◆ Task brief ◆
Every line of the entries with the word "Eaters" in it should be shown.

Stored data
=== Section Start ===
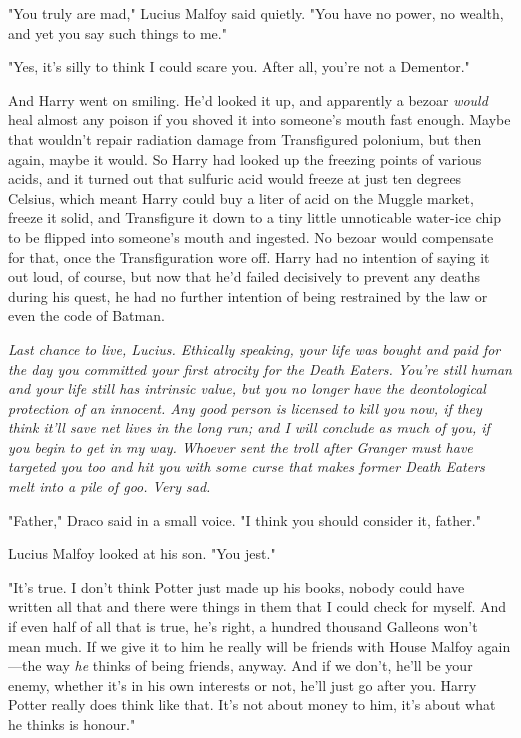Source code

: "You truly are mad," Lucius Malfoy said quietly. "You have no power, no wealth,
and yet you say such things to me."

"Yes, it's silly to think I could scare you. After all, you're not a Dementor."

And Harry went on smiling. He'd looked it up, and apparently a bezoar
\emph{would} heal almost any poison if you shoved it into someone's mouth fast
enough. Maybe that wouldn't repair radiation damage from Transfigured polonium,
but then again, maybe it would. So Harry had looked up the freezing points of
various acids, and it turned out that sulfuric acid would freeze at just ten
degrees Celsius, which meant Harry could buy a liter of acid on the Muggle
market, freeze it solid, and Transfigure it down to a tiny little unnoticable
water-ice chip to be flipped into someone's mouth and ingested. No bezoar would
compensate for that, once the Transfiguration wore off. Harry had no intention
of saying it out loud, of course, but now that he'd failed decisively to
prevent any deaths during his quest, he had no further intention of being
restrained by the law or even the code of Batman.

\emph{Last chance to live, Lucius. Ethically speaking, your life was bought and
paid for the day you committed your first atrocity for the Death Eaters. You're
still human and your life still has intrinsic value, but you no longer have the
deontological protection of an innocent. Any good person is licensed to kill
you now, if they think it'll save net lives in the long run; and I will
conclude as much of you, if you begin to get in my way. Whoever sent the troll
after Granger must have targeted you too and hit you with some curse that makes
former Death Eaters melt into a pile of goo. Very sad.}

"Father," Draco said in a small voice. "I think you should consider it, father."

Lucius Malfoy looked at his son. "You jest."

"It's true. I don't think Potter just made up his books, nobody could have
written all that and there were things in them that I could check for myself.
And if even half of all that is true, he's right, a hundred thousand Galleons
won't mean much. If we give it to him he really will be friends with House
Malfoy again---the way \emph{he} thinks of being friends, anyway. And if we
don't, he'll be your enemy, whether it's in his own interests or not, he'll
just go after you. Harry Potter really does think like that. It's not about
money to him, it's about what he thinks is honour."

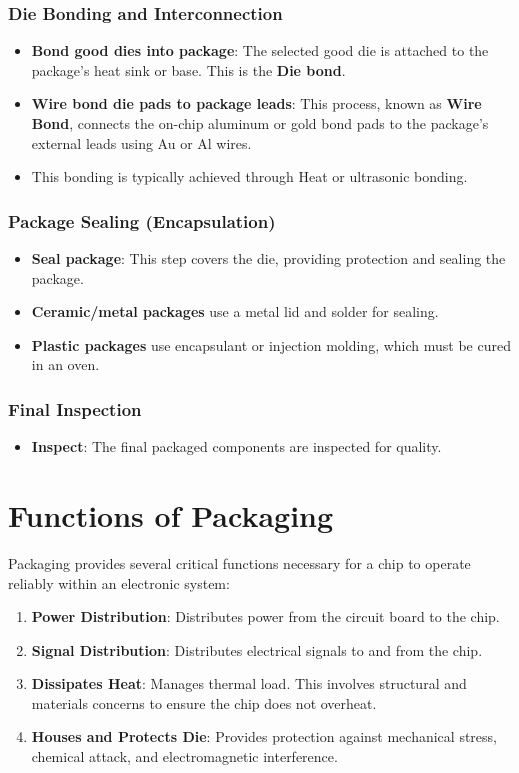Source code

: \documentclass{report}
\begin{document}
\subsubsection{Die Bonding and Interconnection}
\begin{itemize}
    \item \textbf{Bond good dies into package}: The selected good die is attached to the package's heat sink or base. This is the \textbf{Die bond}.
    \item \textbf{Wire bond die pads to package leads}: This process, known as \textbf{Wire Bond}, connects the on-chip aluminum or gold bond pads to the package's external leads using Au or Al wires.
    \item This bonding is typically achieved through Heat or ultrasonic bonding.
\end{itemize}

\subsubsection{Package Sealing (Encapsulation)}
\begin{itemize}
    \item \textbf{Seal package}: This step covers the die, providing protection and sealing the package.
    \item \textbf{Ceramic/metal packages} use a metal lid and solder for sealing.
    \item \textbf{Plastic packages} use encapsulant or injection molding, which must be cured in an oven.
\end{itemize}

\subsubsection{Final Inspection}
\begin{itemize}
    \item \textbf{Inspect}: The final packaged components are inspected for quality.
\end{itemize}

\section{Functions of Packaging}

Packaging provides several critical functions necessary for a chip to operate reliably within an electronic system:

\begin{enumerate}
    \item \textbf{Power Distribution}: Distributes power from the circuit board to the chip.
    \item \textbf{Signal Distribution}: Distributes electrical signals to and from the chip.
    \item \textbf{Dissipates Heat}: Manages thermal load. This involves structural and materials concerns to ensure the chip does not overheat.
    \item \textbf{Houses and Protects Die}: Provides protection against mechanical stress, chemical attack, and electromagnetic interference.
\end{enumerate}
\end{document}
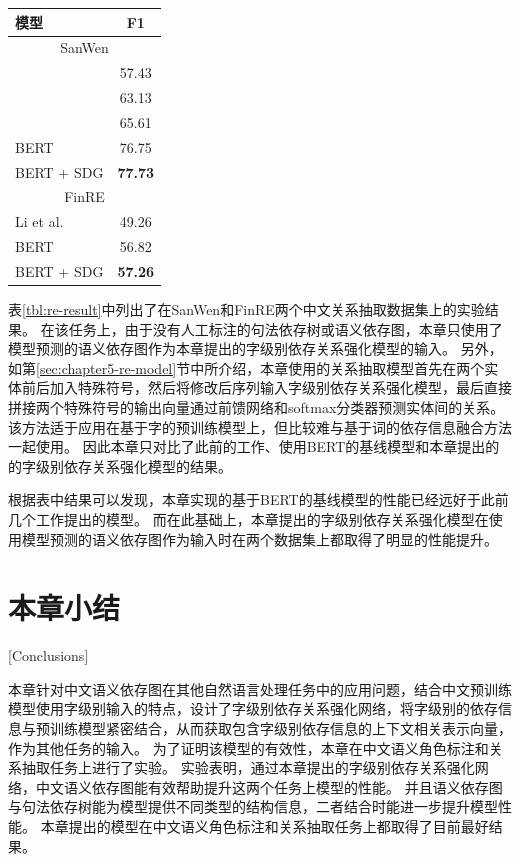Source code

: \begin{table}[htpb]
    \vspace{0.5em}\centering\wuhao
    \begin{tabular}{lc}
        \toprule[1.5pt]
        模型 & F1 \\
        \midrule[1pt]
        \multicolumn{2}{c}{SanWen} \\
        \hline
        \citet{xu-etal-2020-chinese} & 57.43 \\
        \citet{zhang-yu-2020-chinese} & 63.13 \\
        \citet{li-etal-2019-chinese} & 65.61 \\
        BERT & 76.75 \\
        BERT + SDG & \bf 77.73 \\
        \hline
        \multicolumn{2}{c}{FinRE} \\
        \hline
        Li et al. & 49.26 \\
        BERT & 56.82 \\
        BERT + SDG & \bf 57.26 \\
        \bottomrule[1.5pt]
    \end{tabular}
\end{table}

表\ref{tbl:re-result}中列出了在SanWen和FinRE两个中文关系抽取数据集上的实验结果。
在该任务上，由于没有人工标注的句法依存树或语义依存图，本章只使用了模型预测的语义依存图作为本章提出的字级别依存关系强化模型的输入。
另外，如第\ref{sec:chapter5-re-model}节中所介绍，本章使用的关系抽取模型首先在两个实体前后加入特殊符号，然后将修改后序列输入字级别依存关系强化模型，最后直接拼接两个特殊符号的输出向量通过前馈网络和softmax分类器预测实体间的关系。
该方法适于应用在基于字的预训练模型上，但比较难与基于词的依存信息融合方法一起使用。
因此本章只对比了此前的工作、使用BERT的基线模型和本章提出的的字级别依存关系强化模型的结果。

根据表中结果可以发现，本章实现的基于BERT的基线模型的性能已经远好于此前几个工作提出的模型。
而在此基础上，本章提出的字级别依存关系强化模型在使用模型预测的语义依存图作为输入时在两个数据集上都取得了明显的性能提升。

\section{本章小结}[Conclusions]

本章针对中文语义依存图在其他自然语言处理任务中的应用问题，结合中文预训练模型使用字级别输入的特点，设计了字级别依存关系强化网络，将字级别的依存信息与预训练模型紧密结合，从而获取包含字级别依存信息的上下文相关表示向量，作为其他任务的输入。
为了证明该模型的有效性，本章在中文语义角色标注和关系抽取任务上进行了实验。
实验表明，通过本章提出的字级别依存关系强化网络，中文语义依存图能有效帮助提升这两个任务上模型的性能。
并且语义依存图与句法依存树能为模型提供不同类型的结构信息，二者结合时能进一步提升模型性能。
本章提出的模型在中文语义角色标注和关系抽取任务上都取得了目前最好结果。


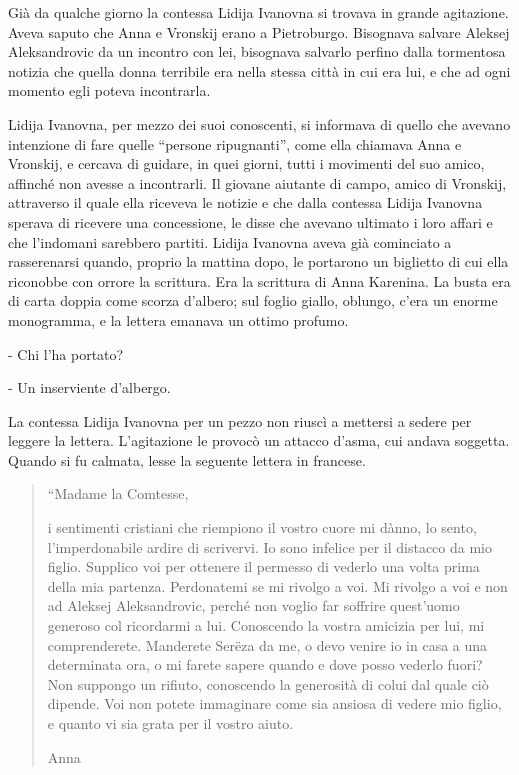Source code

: Già da qualche giorno la contessa Lidija Ivanovna si trovava in grande agitazione. Aveva saputo che Anna e Vronskij erano a Pietroburgo. Bisognava salvare Aleksej Aleksandrovic da un incontro con lei, bisognava salvarlo perfino dalla tormentosa notizia che quella donna terribile era nella stessa città in cui era lui, e che ad ogni momento egli poteva incontrarla. 

Lidija Ivanovna, per mezzo dei suoi conoscenti, si informava di quello che avevano intenzione di fare quelle ``persone ripugnanti'', come ella chiamava Anna e Vronskij, e cercava di guidare, in quei giorni, tutti i movimenti del suo amico, affinché non avesse a incontrarli. Il giovane aiutante di campo, amico di Vronskij, attraverso il quale ella riceveva le notizie e che dalla contessa Lidija Ivanovna sperava di ricevere una concessione, le disse che avevano ultimato i loro affari e che l'indomani sarebbero partiti. Lidija Ivanovna aveva già cominciato a rasserenarsi quando, proprio la mattina dopo, le portarono un biglietto di cui ella riconobbe con orrore la scrittura. Era la scrittura di Anna Karenina. La busta era di carta doppia come scorza d'albero; sul foglio giallo, oblungo, c'era un enorme monogramma, e la lettera emanava un ottimo profumo. 

- Chi l'ha portato? 

- Un inserviente d'albergo. 

La contessa Lidija Ivanovna per un pezzo non riuscì a mettersi a sedere per leggere la lettera. L'agitazione le provocò un attacco d'asma, cui andava soggetta. Quando si fu calmata, lesse la seguente lettera in francese. 

\begin{quote}
``Madame la Comtesse, 

i sentimenti cristiani che riempiono il vostro cuore mi dànno, lo sento, l'imperdonabile ardire di scrivervi. Io sono infelice per il distacco da mio figlio. Supplico voi per ottenere il permesso di vederlo una volta prima della mia partenza. Perdonatemi se mi rivolgo a voi. Mi rivolgo a voi e non ad Aleksej Aleksandrovic, perché non voglio far soffrire quest'uomo generoso col ricordarmi a lui. Conoscendo la vostra amicizia per lui, mi comprenderete. Manderete Serëza da me, o devo venire io in casa a una determinata ora, o mi farete sapere quando e dove posso vederlo fuori? Non suppongo un rifiuto, conoscendo la generosità di colui dal quale ciò dipende. Voi non potete immaginare come sia ansiosa di vedere mio figlio, e quanto vi sia grata per il vostro aiuto. 

Anna
\end{quote}
\enlargethispage*{1\baselineskip}

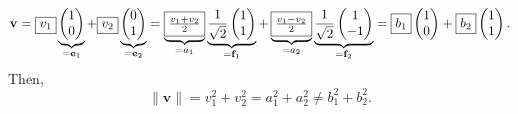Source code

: \documentclass[letterpaper, reqno,11pt]{article}
\begin{document}
\[ \mathbf v = \fbox{$v_1$} \underbrace{\begin{pmatrix} 1 \\ 0 \end{pmatrix}}_{= \mathbf e_1} + \fbox{$v_2$} \underbrace{\begin{pmatrix} 0 \\ 1 \end{pmatrix}}_{= \mathbf e_2} = \underbrace{\fbox{$\frac{v_1 + v_2}{2}$}}_{= a_1} \underbrace{\frac{1}{\sqrt 2} \begin{pmatrix} 1 \\ 1 \end{pmatrix}}_{= \mathbf f_1} + \underbrace{\fbox{$\frac{v_1 - v_2}{2}$}}_{= a_2} \underbrace{\frac{1}{\sqrt 2} \begin{pmatrix} 1 \\ -1 \end{pmatrix}}_{= \mathbf f_2} = \fbox{$b_1$} \begin{pmatrix} 1 \\ 0 \end{pmatrix} + \fbox{$b_2$} \begin{pmatrix} 1 \\ 1 \end{pmatrix}. \]
Then,
\[ \lVert \mathbf v \rVert = v_1^2 + v_2^2 = a_1^2 + a_2^2 \neq b_1^2 + b_2^2. \]
\end{document}
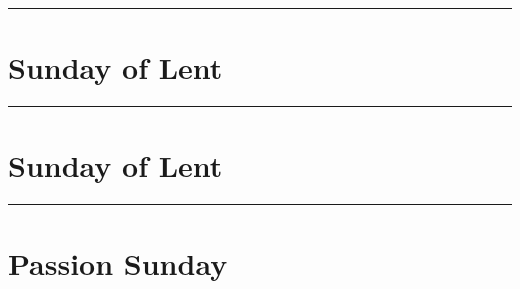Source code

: {{\bigskip
\hrule
\medskip
{
\label{stjoseph-commem}
\def\begincollectcols{\begin{parcolumns}[rulebetween,colwidths={1=0.42\linewidth}]{2}}
\def\vrlinebreak{T}

\bigskip
\benedicamusdomino{}
}

{
\section{ Sunday of Lent}
\label{lent3}
\printcommonvespers[1]

\def\commemorations{If today is March 18 or 19, \emph{First Vespers of St Joseph} is commemorated as on page \pageref{stjoseph-commem}.  If today is March 24 or 25, \emph{First Vespers of the Annunciation} is commemorated as follows.}
\printcommemnote{}
}

\bigskip
\hrule
\medskip
{
\label{annunciation-commem}
\def\begincollectcols{\begin{parcolumns}[rulebetween,colwidths={1=0.43\linewidth}]{2}}


\bigskip

\benedicamusdominolentoreaster{}
}

\def\commemorations{If today is March 18 or 19, \emph{First Vespers of St Joseph} is commemorated as on page \pageref{stjoseph-commem}.  If today is March 24 or 25, \emph{First Vespers of the Annunciation} is commemorated as on page \pageref{annunciation-commem}.}
{
\section{ Sunday of Lent}
\label{lent4}
\def\liturgicalcolor{Violet or Rose}
\printcommonvespers[1]

\printcommemnote{}
}

\medskip
\hrule
{
\let\printhymnnote=\undefined
\section{Passion Sunday}
\label{lent5}\label{passionsunday}
\printcommonvespers[1]
\def\hymnlabel{hymn-vexillaregis}
\def\prehymn{\needspace{8\baselineskip}\printnote{All kneel for the sixth verse of the following hymn.}}
\def\vrlabel{vr-eripeme}
\def\hymninput{\gabcfolder/inc-hymn-VexillaRegis}
\def\premagtitle{\vspace{-0.5\baselineskip}}
\def\premagnificat{\needspace{14\baselineskip}}

}}}
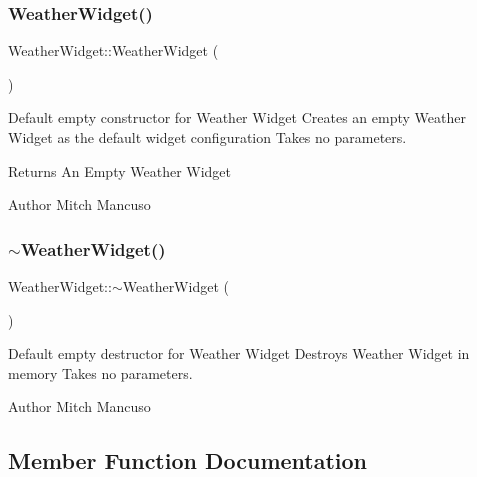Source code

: \subsubsection{\texorpdfstring{Weather\+Widget()}{WeatherWidget()}}
{\footnotesize\ttfamily Weather\+Widget\+::\+Weather\+Widget (\begin{DoxyParamCaption}{ }\end{DoxyParamCaption})}



Default empty constructor for Weather Widget  Creates an empty Weather Widget as the default widget configuration  Takes no parameters. 

\begin{DoxyReturn}{Returns}
An Empty Weather Widget 
\end{DoxyReturn}
\begin{DoxyAuthor}{Author}
Mitch Mancuso 
\end{DoxyAuthor}
\mbox{\label{class_weather_widget_a1550f9b797beb612bc9346de32866735}} 
\subsubsection{\texorpdfstring{$\sim$\+Weather\+Widget()}{~WeatherWidget()}}
{\footnotesize\ttfamily Weather\+Widget\+::$\sim$\+Weather\+Widget (\begin{DoxyParamCaption}{ }\end{DoxyParamCaption})}



Default empty destructor for Weather Widget  Destroys Weather Widget in memory  Takes no parameters. 

\begin{DoxyAuthor}{Author}
Mitch Mancuso 
\end{DoxyAuthor}


\subsection{Member Function Documentation}
\mbox{\label{class_weather_widget_ad28175371be3fdbcdcbc221e0fd3d926}} 
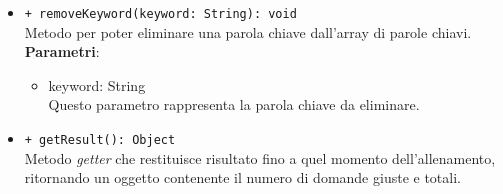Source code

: \begin{itemize}
\begin{itemize}
				\item \texttt{+ removeKeyword(keyword: String): void} \\
				Metodo per poter eliminare una parola chiave dall'array di parole chiavi.\\
				\textbf{Parametri}:
				\begin{itemize}
					\item {keyword: String}\\
					Questo parametro rappresenta la parola chiave da eliminare.
				\end{itemize}
				
				\item \texttt{+ getResult(): Object} \\
				Metodo \textit{getter} che restituisce risultato fino a quel momento dell'allenamento, ritornando un oggetto contenente il numero di domande giuste e totali.
				
			\end{itemize}
		\end{itemize}
			
		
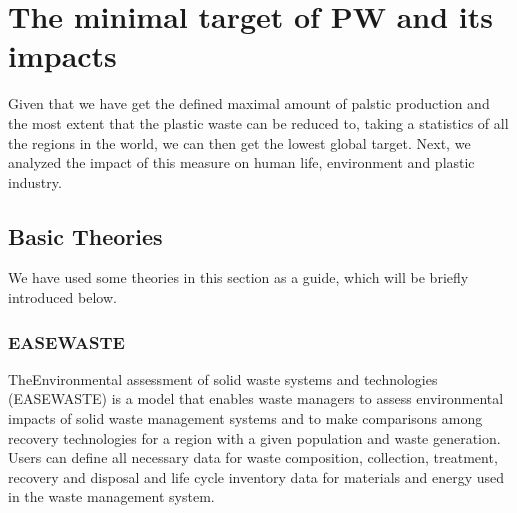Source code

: \documentclass{mcmthesis}
\begin{document}


\section{The minimal target of PW and its impacts }

Given that we have get the defined maximal amount of palstic production and the most extent that the plastic waste can be reduced to, taking a statistics of all the regions in the world, we can then get the lowest global target. Next, we analyzed the impact of this measure on human life, environment and plastic industry.


\subsection{Basic Theories}

We have used some theories in this section as a guide, which will be briefly introduced below.

\subsubsection{EASEWASTE}

TheEnvironmental assessment of solid waste systems and technologies (EASEWASTE) is a model that enables waste managers to assess environmental impacts of solid waste management systems and to make comparisons among recovery technologies for a region with a given population and waste generation. Users can define all necessary data for waste composition, collection, treatment, recovery and disposal and life cycle inventory data for materials and energy used in the waste management system\cite{Kirkeby}.
\end{document}
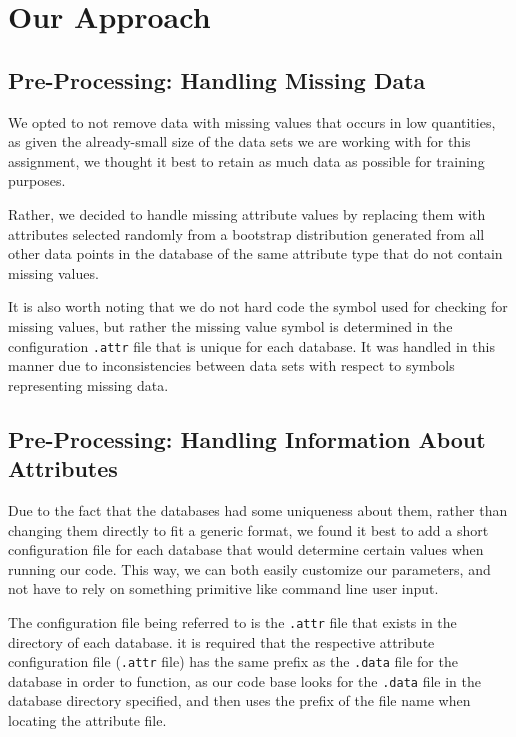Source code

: \documentclass[twoside,11pt]{article}
\begin{document}

\section{Our Approach}

\subsection{Pre-Processing: Handling Missing Data}
 We opted to not remove data with missing values that occurs in low quantities, as given the already-small size of the data sets we are working with for this assignment, we thought it best to retain as much data as possible for training purposes. 

Rather, we decided to handle missing attribute values by replacing them with attributes selected randomly from a bootstrap distribution generated from all other data points in the database of the same attribute type that do not contain missing values. 

It is also worth noting that we do not hard code the symbol used for checking for missing values, but rather the missing value symbol is determined in the configuration \texttt{.attr} file that is unique for each database. It was handled in this manner due to inconsistencies between data sets with respect to symbols representing missing data.

\subsection{Pre-Processing: Handling Information About Attributes}
Due to the fact that the databases had some uniqueness about them, rather than changing them directly to fit a generic format, we found it best to add a short configuration file for each database that would determine certain values when running our code. This way, we can both easily customize our parameters, and not have to rely on something primitive like command line user input. 

The configuration file being referred to is the \texttt{.attr} file that exists in the directory of each database. it is required that the respective attribute configuration file (\texttt{.attr} file) has the same prefix as the \texttt{.data} file for the database in order to function, as our code base looks for the \texttt{.data} file in the database directory specified, and then uses the prefix of the file name when locating the attribute file. 
\end{document}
=== Section End ===
◆ Response for this exercise ◆
paid for the day you committed your first atrocity for the Death Eaters. You're
former Death Eaters melt into a pile of goo. Very sad.}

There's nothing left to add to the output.